Anno XLI, 1999, Numero 3, Pagina 207

 

 

GLI USA
E LA NUOVA ANARCHIA INTERNAZIONALE
 
 
Con un appello firmato congiuntamente apparso sul New York Times (8 ottobre), il Presidente francese Chirac, il Primo Ministro britannico Blair e il Cancelliere tedesco Schröder si sono rivolti al Senato USA per chiedere la ratifica immediata del Trattato per il bando degli esperimenti nucleari, firmato nel 1996 dal Presidente Clinton. I firmatari dell’appello hanno sottolineato come «una bocciatura del Trattato da parte del Senato renderebbe vana ogni pressione sugli Stati che ancora esitano a ratificare. Questo rifiuto incoraggerebbe la proliferazione e susciterebbe profonde divergenze in seno alla NATO». In questo modo i tre Capi di Stato e di governo europei hanno riconosciuto al Senato americano il ruolo di arbitro del destino del mondo, dichiarando che essi, avendo già ratificato il Trattato, hanno fatto tutto quanto era in loro potere.
Ignorando l’appello dei tre leaders europei, il Senato ha votato contro la ratifica del Trattato.

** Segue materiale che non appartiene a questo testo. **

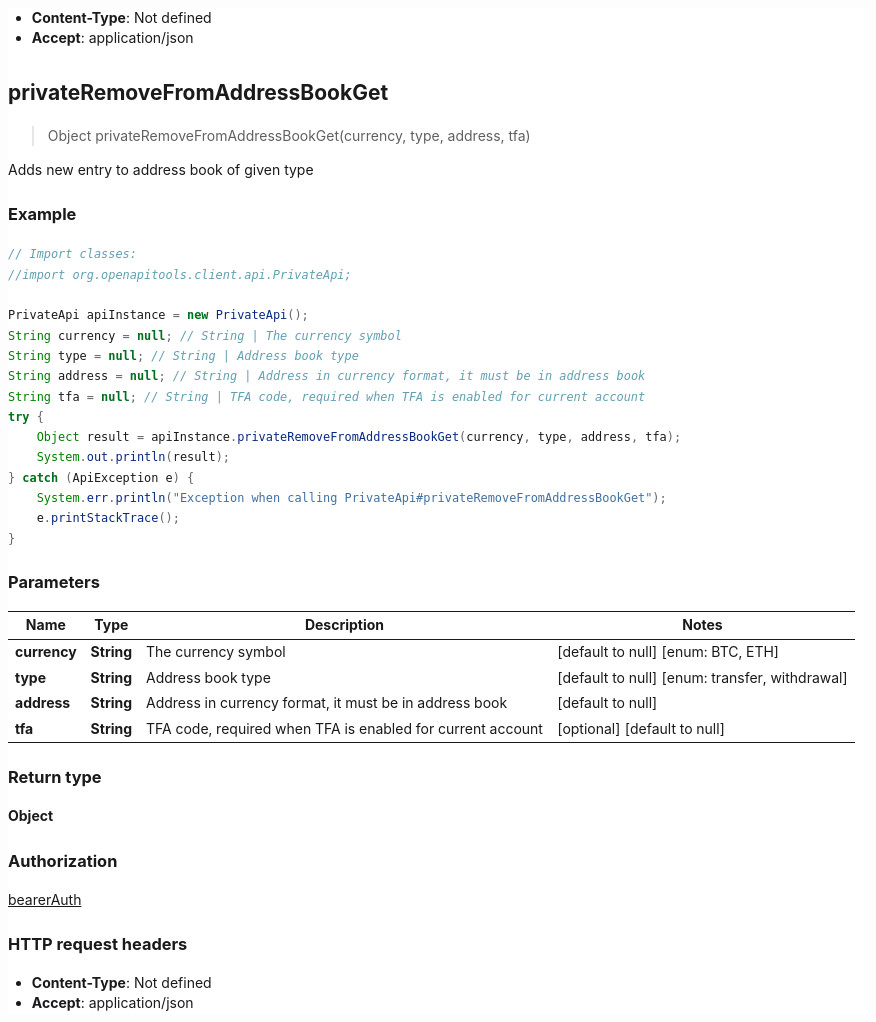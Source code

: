 - **Content-Type**: Not defined
- **Accept**: application/json


## privateRemoveFromAddressBookGet

> Object privateRemoveFromAddressBookGet(currency, type, address, tfa)

Adds new entry to address book of given type

### Example

```java
// Import classes:
//import org.openapitools.client.api.PrivateApi;

PrivateApi apiInstance = new PrivateApi();
String currency = null; // String | The currency symbol
String type = null; // String | Address book type
String address = null; // String | Address in currency format, it must be in address book
String tfa = null; // String | TFA code, required when TFA is enabled for current account
try {
    Object result = apiInstance.privateRemoveFromAddressBookGet(currency, type, address, tfa);
    System.out.println(result);
} catch (ApiException e) {
    System.err.println("Exception when calling PrivateApi#privateRemoveFromAddressBookGet");
    e.printStackTrace();
}
```

### Parameters


Name | Type | Description  | Notes
------------- | ------------- | ------------- | -------------
 **currency** | **String**| The currency symbol | [default to null] [enum: BTC, ETH]
 **type** | **String**| Address book type | [default to null] [enum: transfer, withdrawal]
 **address** | **String**| Address in currency format, it must be in address book | [default to null]
 **tfa** | **String**| TFA code, required when TFA is enabled for current account | [optional] [default to null]

### Return type

**Object**

### Authorization

[bearerAuth](../README.md#bearerAuth)

### HTTP request headers

- **Content-Type**: Not defined
- **Accept**: application/json

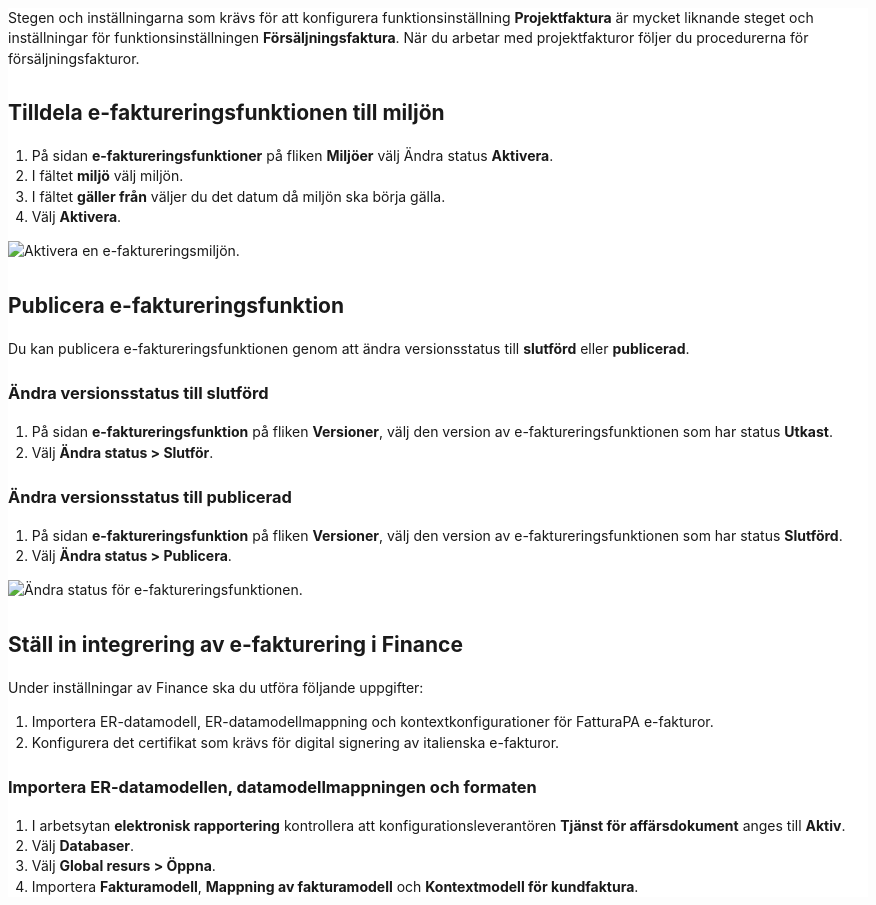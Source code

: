 Stegen och inställningarna som krävs för att konfigurera funktionsinställning **Projektfaktura** är mycket liknande steget och inställningar för funktionsinställningen **Försäljningsfaktura**. När du arbetar med projektfakturor följer du procedurerna för försäljningsfakturor.

## <a name="assign-the-e-invoicing-feature-to-the-environment"></a>Tilldela e-faktureringsfunktionen till miljön

1. På sidan **e-faktureringsfunktioner** på fliken **Miljöer** välj Ändra status **Aktivera**.
2. I fältet **miljö** välj miljön.
3. I fältet **gäller från** väljer du det datum då miljön ska börja gälla.
4. Välj **Aktivera**. 

![Aktivera en e-faktureringsmiljön.](media/e-Invoicing-services-get-started-ITA-Enable-e-Invoicing-environment.png)

## <a name="publish-the-e-invoicing-feature"></a>Publicera e-faktureringsfunktion

Du kan publicera e-faktureringsfunktionen genom att ändra versionsstatus till **slutförd** eller **publicerad**.

### <a name="change-the-version-status-to-completed"></a>Ändra versionsstatus till slutförd

1. På sidan **e-faktureringsfunktion** på fliken **Versioner**, välj den version av e-faktureringsfunktionen som har status **Utkast**.
2. Välj **Ändra status \> Slutför**. 

### <a name="change-the-version-status-to-published"></a>Ändra versionsstatus till publicerad 

1. På sidan **e-faktureringsfunktion** på fliken **Versioner**, välj den version av e-faktureringsfunktionen som har status **Slutförd**.
2. Välj **Ändra status \> Publicera**.

![Ändra status för e-faktureringsfunktionen.](media/e-Invoicing-services-get-started-ITA-Change-status-of-e-Invoicing-feature.png)

## <a name="set-up-electronic-invoicing-integration-in-finance"></a>Ställ in integrering av e-fakturering i Finance

Under inställningar av Finance ska du utföra följande uppgifter:

1. Importera ER-datamodell, ER-datamodellmappning och kontextkonfigurationer för FatturaPA e-fakturor.
2. Konfigurera det certifikat som krävs för digital signering av italienska e-fakturor.

### <a name="import-the-er-data-model-data-model-mapping-and-formats"></a>Importera ER-datamodellen, datamodellmappningen och formaten

1. I arbetsytan **elektronisk rapportering** kontrollera att konfigurationsleverantören **Tjänst för affärsdokument** anges till **Aktiv**.
2. Välj **Databaser**.
3. Välj **Global resurs \> Öppna**.
4. Importera **Fakturamodell**, **Mappning av fakturamodell** och **Kontextmodell för kundfaktura**.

Come ha sottolineato il New York Times è la prima volta, dopo il voto che nel 1920 escluse gli USA dalla Società delle Nazioni, che il Senato sfida il potere del Presidente in materia di sicurezza e politica estera. La ragione di questo voto l’ha spiegata il Senatore Kyl intervenendo nell’acceso dibattito svoltosi al Senato USA: «La comunità mondiale, che non vuole che gli USA sviluppino un sistema di difesa contro i missili balistici, che non vuole che gli USA facciano qualcosa che richieda un qualche emendamento all’attuale trattato anti-missile, che vedrebbe con favore il disarmo totale nucleare e che ha accolto con favore la partecipazione dei rispettivi paesi al bando degli esperimenti nucleari dopo che i loro leaders hanno promesso che questo sarebbe stato un passo avanti verso il disarmo totale — ebbene queste persone, penso, non sono quelle da cui dipende la nostra politica di difesa. Il loro obiettivo non è il nostro. Noi abbiamo un obbligo, come leaders del mondo libero: quello di assicurare che il nostro deterrente sia sicuro ed affidabile. Gli altri non hanno questo obbligo. In questo senso possiamo trovarci a dover fare cose che essi non possono neppure sognare di fare, inclusi dei test per essere sicuri dell’affidabilità del nostro arsenale. Essi non devono preoccuparsi di ciò. Ma noi sì. Per questo francamente non mi preoccupo di quelli che nel mondo oggi ci chiedono di non fare questo, quello e quell’altro». Gli ha fatto eco il leader dei repubblicani, Senatore Lott, il quale ha invitato il Presidente e il Congresso a non sottovalutare il ruolo di controllo assegnato dai costituenti americani al Senato: «Il Senato non è stato creato per suggellare qualsiasi trattato».
Su di un punto Chirac, Blair e Schröder hanno ragione di preoccuparsi: l’importante dibattito che si è aperto in America sul futuro della sicurezza nel mondo, di cui la discussione del Trattato per il bando degli esperimenti nucleari in Senato è peraltro solo un aspetto, e forse nemmeno il più significativo, prelude forse ad una svolta nella politica estera e militare USA.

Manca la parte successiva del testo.